In Kenya, the few statistics that exist are with the police and the public cannot access them easily.

“In the US, there are public records of paedophiles, so that everyone in every neighbourhood knows the number of paedophiles in the vicinity,” says Dr Makanyengo.

We may not have the exact number of the predators in Kenya, but the proliferation of mobile phones can give an idea of how easy it is for these sexual predators to lure their young victims.

According to the Communications Authority, 85.5 per cent of the population use mobile phones and 90 per cent of internet users access the web through the same. Some of these users are children, and the numbers give a pretty good idea how exposed they (children) are to online predators.
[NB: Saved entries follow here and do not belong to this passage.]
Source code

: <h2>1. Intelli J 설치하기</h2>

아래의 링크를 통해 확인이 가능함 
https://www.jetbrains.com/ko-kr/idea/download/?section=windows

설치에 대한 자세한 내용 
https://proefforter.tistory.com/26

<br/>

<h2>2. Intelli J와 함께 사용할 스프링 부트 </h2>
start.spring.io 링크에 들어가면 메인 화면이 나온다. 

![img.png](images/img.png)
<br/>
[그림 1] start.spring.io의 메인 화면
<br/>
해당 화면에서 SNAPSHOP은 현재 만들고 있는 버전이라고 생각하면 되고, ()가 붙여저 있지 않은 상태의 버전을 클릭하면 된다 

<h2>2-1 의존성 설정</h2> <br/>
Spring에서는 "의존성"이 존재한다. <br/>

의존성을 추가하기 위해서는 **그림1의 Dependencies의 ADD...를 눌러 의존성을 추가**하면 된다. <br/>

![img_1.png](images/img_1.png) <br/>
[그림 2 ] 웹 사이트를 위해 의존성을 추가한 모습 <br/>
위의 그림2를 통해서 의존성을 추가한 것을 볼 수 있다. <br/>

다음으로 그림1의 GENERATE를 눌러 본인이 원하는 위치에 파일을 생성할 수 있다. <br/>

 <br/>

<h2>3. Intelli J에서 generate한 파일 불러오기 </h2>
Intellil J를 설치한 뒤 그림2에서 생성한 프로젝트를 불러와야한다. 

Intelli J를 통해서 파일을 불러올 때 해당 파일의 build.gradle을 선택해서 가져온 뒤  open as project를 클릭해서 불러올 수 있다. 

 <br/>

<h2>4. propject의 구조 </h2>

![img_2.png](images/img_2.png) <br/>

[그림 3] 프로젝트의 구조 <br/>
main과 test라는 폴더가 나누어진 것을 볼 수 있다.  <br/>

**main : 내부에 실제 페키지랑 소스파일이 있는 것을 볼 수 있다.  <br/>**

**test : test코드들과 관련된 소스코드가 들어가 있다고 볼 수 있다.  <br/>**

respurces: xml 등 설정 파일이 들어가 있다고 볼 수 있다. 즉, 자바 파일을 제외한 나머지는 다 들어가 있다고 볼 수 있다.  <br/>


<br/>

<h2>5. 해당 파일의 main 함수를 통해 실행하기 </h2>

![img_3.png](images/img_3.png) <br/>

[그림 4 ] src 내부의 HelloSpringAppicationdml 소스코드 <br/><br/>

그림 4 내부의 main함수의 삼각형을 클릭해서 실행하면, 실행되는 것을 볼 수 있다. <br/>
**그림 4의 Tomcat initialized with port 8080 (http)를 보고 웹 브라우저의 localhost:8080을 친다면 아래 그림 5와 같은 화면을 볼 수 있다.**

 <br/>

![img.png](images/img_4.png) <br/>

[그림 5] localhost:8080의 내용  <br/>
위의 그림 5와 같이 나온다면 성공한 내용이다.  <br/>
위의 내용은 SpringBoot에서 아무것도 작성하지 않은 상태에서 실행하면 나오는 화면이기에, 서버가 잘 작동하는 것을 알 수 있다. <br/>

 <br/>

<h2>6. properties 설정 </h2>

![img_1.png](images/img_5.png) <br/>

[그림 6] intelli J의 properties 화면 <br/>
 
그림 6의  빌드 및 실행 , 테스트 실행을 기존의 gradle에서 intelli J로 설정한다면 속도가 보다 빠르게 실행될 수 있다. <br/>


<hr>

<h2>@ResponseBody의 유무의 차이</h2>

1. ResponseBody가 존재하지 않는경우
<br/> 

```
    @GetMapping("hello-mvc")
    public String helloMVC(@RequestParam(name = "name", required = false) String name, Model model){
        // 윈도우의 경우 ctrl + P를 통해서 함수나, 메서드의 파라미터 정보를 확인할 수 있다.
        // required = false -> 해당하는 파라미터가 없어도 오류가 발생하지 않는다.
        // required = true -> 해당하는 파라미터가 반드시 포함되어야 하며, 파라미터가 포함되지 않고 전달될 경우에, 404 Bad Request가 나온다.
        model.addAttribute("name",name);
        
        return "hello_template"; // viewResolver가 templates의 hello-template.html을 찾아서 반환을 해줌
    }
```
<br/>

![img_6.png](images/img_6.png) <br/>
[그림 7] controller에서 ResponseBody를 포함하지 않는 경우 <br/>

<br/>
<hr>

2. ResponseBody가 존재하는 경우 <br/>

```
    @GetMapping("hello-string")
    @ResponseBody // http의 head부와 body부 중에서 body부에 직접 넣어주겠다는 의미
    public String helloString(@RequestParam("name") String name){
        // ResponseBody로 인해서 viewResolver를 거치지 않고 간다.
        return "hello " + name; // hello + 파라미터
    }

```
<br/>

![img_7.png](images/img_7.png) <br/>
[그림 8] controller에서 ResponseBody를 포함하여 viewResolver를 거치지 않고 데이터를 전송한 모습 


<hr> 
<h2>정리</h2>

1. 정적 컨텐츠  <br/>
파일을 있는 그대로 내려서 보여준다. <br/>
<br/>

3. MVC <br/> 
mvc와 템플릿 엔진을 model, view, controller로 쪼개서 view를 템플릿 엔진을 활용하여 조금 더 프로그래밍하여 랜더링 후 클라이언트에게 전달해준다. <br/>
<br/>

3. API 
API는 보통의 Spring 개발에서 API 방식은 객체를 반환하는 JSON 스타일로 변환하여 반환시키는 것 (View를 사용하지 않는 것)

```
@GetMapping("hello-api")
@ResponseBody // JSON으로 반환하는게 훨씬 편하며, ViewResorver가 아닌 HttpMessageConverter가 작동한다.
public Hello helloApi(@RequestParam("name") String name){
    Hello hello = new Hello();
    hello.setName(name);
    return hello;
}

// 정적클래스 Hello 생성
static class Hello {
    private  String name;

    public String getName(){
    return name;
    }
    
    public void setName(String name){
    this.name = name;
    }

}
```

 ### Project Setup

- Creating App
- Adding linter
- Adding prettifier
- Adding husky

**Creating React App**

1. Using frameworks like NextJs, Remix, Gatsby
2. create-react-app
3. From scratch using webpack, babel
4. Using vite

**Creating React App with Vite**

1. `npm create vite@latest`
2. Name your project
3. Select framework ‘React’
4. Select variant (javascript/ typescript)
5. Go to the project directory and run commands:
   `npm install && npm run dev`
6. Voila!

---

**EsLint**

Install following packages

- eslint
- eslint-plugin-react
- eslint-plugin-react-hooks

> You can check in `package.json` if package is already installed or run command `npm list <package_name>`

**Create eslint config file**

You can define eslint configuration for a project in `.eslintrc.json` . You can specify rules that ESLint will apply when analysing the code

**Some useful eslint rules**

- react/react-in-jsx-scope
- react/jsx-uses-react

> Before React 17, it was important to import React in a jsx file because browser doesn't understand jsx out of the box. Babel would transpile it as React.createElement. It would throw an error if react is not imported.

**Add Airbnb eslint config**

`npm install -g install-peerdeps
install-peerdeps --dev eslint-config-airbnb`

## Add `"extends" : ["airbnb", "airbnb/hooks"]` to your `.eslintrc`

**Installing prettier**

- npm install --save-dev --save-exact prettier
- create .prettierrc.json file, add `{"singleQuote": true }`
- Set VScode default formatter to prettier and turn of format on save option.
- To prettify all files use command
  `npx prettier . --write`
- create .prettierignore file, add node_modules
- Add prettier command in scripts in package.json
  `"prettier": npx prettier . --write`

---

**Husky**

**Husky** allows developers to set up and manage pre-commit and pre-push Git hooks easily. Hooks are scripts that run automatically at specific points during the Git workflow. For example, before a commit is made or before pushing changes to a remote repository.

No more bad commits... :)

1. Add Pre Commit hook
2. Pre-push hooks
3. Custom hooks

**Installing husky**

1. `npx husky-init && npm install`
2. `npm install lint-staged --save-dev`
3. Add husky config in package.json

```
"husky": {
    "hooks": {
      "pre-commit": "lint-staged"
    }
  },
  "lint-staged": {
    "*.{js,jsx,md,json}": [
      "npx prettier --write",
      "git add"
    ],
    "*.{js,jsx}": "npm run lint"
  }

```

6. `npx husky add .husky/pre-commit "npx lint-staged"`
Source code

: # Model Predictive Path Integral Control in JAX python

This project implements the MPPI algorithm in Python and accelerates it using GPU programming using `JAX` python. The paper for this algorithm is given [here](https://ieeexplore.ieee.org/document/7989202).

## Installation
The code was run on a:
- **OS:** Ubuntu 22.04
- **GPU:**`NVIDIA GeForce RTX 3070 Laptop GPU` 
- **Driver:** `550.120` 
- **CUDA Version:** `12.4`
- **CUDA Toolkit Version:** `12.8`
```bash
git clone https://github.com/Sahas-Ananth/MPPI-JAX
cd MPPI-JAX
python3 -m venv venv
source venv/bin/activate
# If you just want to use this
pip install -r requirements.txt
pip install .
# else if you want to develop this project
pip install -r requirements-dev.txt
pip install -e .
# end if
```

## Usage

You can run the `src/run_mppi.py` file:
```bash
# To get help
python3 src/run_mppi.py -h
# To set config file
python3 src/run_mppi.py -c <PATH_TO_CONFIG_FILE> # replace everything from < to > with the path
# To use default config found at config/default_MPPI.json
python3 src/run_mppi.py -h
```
Ruth Aura, the chair of FIDA-Kenya says that they regularly receive reports of cyber bullying and exploitation, and most victims are harassed on Facebook. “Facebook is a great gateway because people post photographs and personal details that criminals can easily use to trace them,” she says. Also, predators are aware that the young and the vulnerable use these sites more than their parents, and they will use that information to their advantage.

Ideally, predators are skilled at manipulation and know how to get through to the minds of the young.

They target children who are already vulnerable, especially those with problems at home, the depressed or the ones with few friends. They do their research and identify the victims’ weaknesses and exploit them. Dr Makanyengo says predators first groom their victims which is essentially brainwashing them, to gain their trust.

A perpetrator will usually pose as someone understanding, cool, trustworthy, a true friend. At first, they talk about harmless things with the children, to make them open up and tell them anything. Slowly, they gain their trust and then enter the dangerous territory  of sending them photographs of themselves in the nude, engaging in sexual chats and eventually meeting them.

They are so manipulative that no child is safe and they can make  children engage in things they would not ordinarily do. Counselers say parents need to be especially vigilant if they notice their children behaving oddly when it comes to their phones. For example, a child may stop engaging in every day activities, and suddenly start spending a lot more time online than they used to. They might start receiving calls from people the parents do not know and which the child might not be ready to identify.

This happens when the predator has convinced the child to keep their “friendship” a secret known just to the two of them. Such a child would also have different online accounts and might change websites when a parent appears.

Dr Makanyengo says that sometimes they even receive gifts from these online pals, so parents need to be on the lookout for this as well.

On August 4, Communications Authority launched the Child Online Protection Campaign during the Kenya Primary Schools Head Teachers Association annual conference.

The campaign, dubbed “Be the Cop” aims at informing citizens on how to protect children from cyber bullying, online sexual harassment, exposure to sexually explicit materials and online stalking in addition to harmful online content such as violent shows..

Children also need to be responsible about their internet and phone usage, and Ms Aura says that they need to be made aware of the part they play in responsible phone and computer usage.

Parents should be vigilant and should always monitor their children’s online and phone habits.